The firm is in the process of populating the Panjin facility with equipment, which is projected to be complete by the end of January 2015. Dynasol General Director Ignacio Marco said the plant represents about a $200 million investment, split evenly between the joint venture partners.

“We knew we had to be in China. China is by far the largest market in the world, and on top of that, it's growing at the highest rate. We were convinced that we needed to install a production plant in China,” Marco said.

“We're in a very strong position because we can follow the customers giving our global capability and adapting to the local requirements of each of the regions.”

The firm plans to serve a variety of industries, such as asphalt modification for paving and roofing in construction, TPE compounds and adhesives for consumables and health care goods, plastic modification in automotive parts and domestic appliances, and vulcanized products for high performance tires and high end sportive footwear.

Initially, the plant will produce at about 50 percent capacity, then slowly increase until it reaches maximum capacity of 100,000 tons by mid-2016 or 2017. Employment will start between 155 and 170, but Marco said when full capacity is reached, the plant is projected to employ 200.

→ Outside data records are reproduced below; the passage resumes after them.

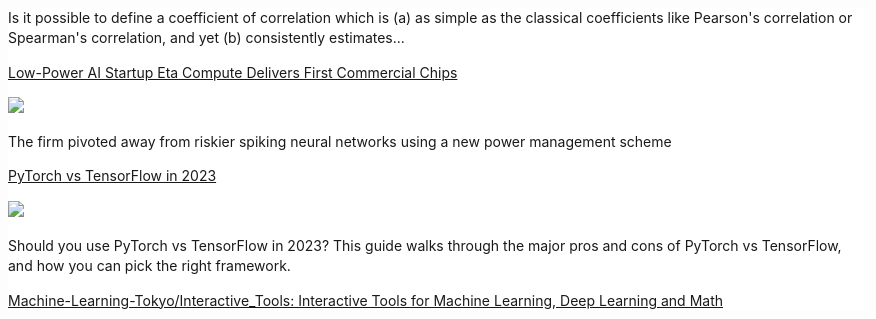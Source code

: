 Is it possible to define a coefficient of correlation which is (a) as
simple as the classical coefficients like Pearson's correlation or
Spearman's correlation, and yet (b) consistently estimates...

</div>

<div class="card">

<div class="card-title">

[Low-Power AI Startup Eta Compute Delivers First Commercial
Chips](https://spectrum.ieee.org/tech-talk/semiconductors/processors/lowpower-ai-startup-eta-compute-delivers-first-commercial-chips)

</div>

<div class="card-image">

[![](https://spectrum.ieee.org/media-library/a-computer-chip-with-graphs-next-to-it.jpg?id=25590883&width=1200&height=600&coordinates=0%2C63%2C0%2C63)](https://spectrum.ieee.org/tech-talk/semiconductors/processors/lowpower-ai-startup-eta-compute-delivers-first-commercial-chips)

</div>

The firm pivoted away from riskier spiking neural networks using a new
power management scheme

</div>

<div class="card">

<div class="card-title">

[PyTorch vs TensorFlow in
2023](https://www.assemblyai.com/blog/pytorch-vs-tensorflow-in-2022)

</div>

<div class="card-image">

[![](https://www.assemblyai.com/blog/content/images/size/w1200/2023/01/pytorch_vs_tensorflow_2023.png)](https://www.assemblyai.com/blog/pytorch-vs-tensorflow-in-2022)

</div>

Should you use PyTorch vs TensorFlow in 2023? This guide walks through
the major pros and cons of PyTorch vs TensorFlow, and how you can pick
the right framework.

</div>

<div class="card">

<div class="card-title">

[Machine-Learning-Tokyo/Interactive_Tools: Interactive Tools for Machine
Learning, Deep Learning and
Math](https://github.com/Machine-Learning-Tokyo/Interactive_Tools)

</div>

<div class="card-image">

“This will depend on the market conditions,” Marco said. “When we designed this project, China was growing at rates close to 10 percent. Now it's closer to 7 percent. The market is still growing a lot, but it has slowed down compared to a few years ago. We are targeting segments of the markets that require technical assistance and application development. That's why we believe that we will be able to sell the full capacity, if not in 2016, then for sure in 2017.”

Representatives celebrate the groundbreaking of the rubber facility.

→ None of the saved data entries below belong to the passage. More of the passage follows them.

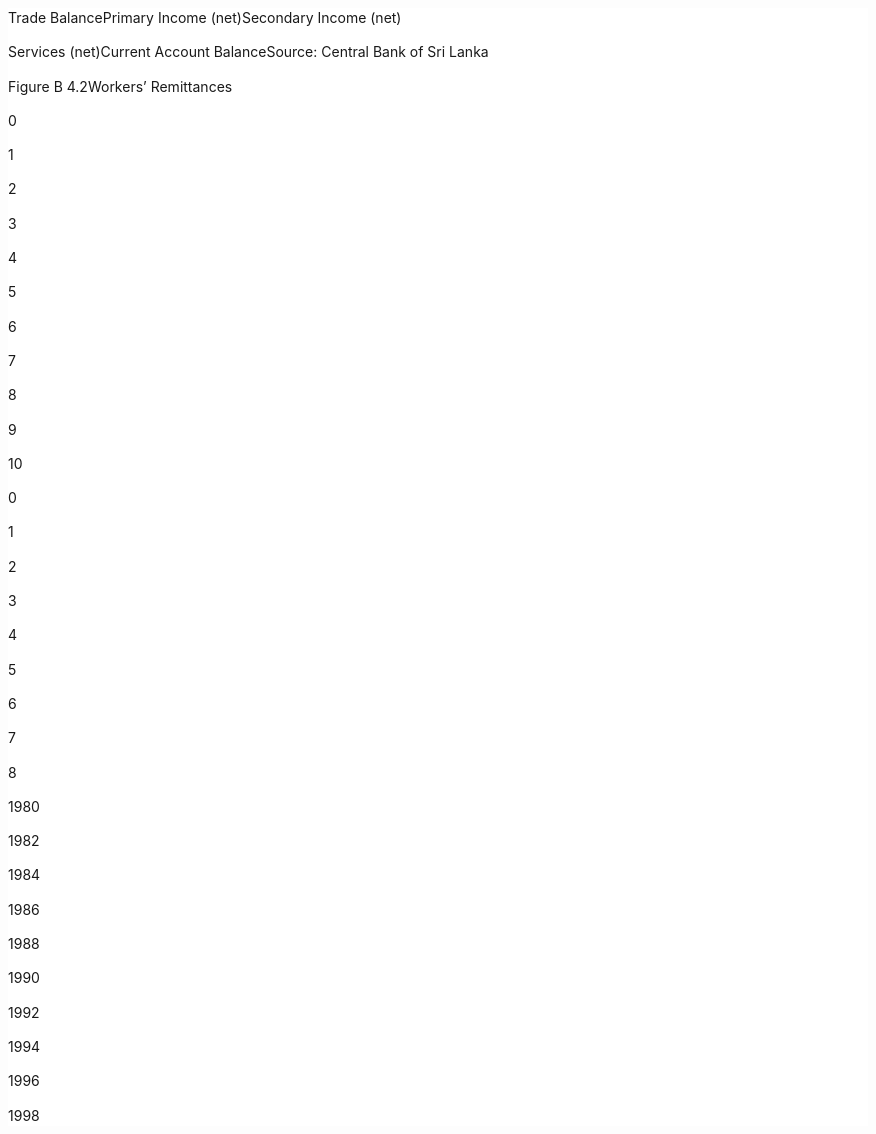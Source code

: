 Trade BalancePrimary Income (net)Secondary Income (net)

Services (net)Current Account BalanceSource: Central Bank of Sri Lanka

Figure B 4.2Workers’ Remittances

0

1

2

3

4

5

6

7

8

9

10

0

1

2

3

4

5

6

7

8

1980

1982

1984

1986

1988

1990

1992

1994

1996

1998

Dynasol will support its Chinese plant through its Central Research and Development Center in Madrid and its Innovation Center in Altamira. Marco said the firm is opening a technical service laboratory in Shanghai to assist customers with technical issues—application development, adjusting formulations and looking for solutions to specific requirements.

Its Shanghai location also will serve as a sales office for the region.

“Dynasol has given the latest technology to this plant,” Marco said. “We have taken the best of our technology in Mexico and the best of our technology in Spain and put all the best practices in this new plant. When we designed this plant from the beginning, we designed it for 100,000 tons.”

Headquartered in Madrid, Dynasol is a joint venture formed in 1999 between Group Kuo S.A.B. de C.V. of Mexico and Repsol Quimica S.A. of Spain. It produces Calprene and Solprene brands.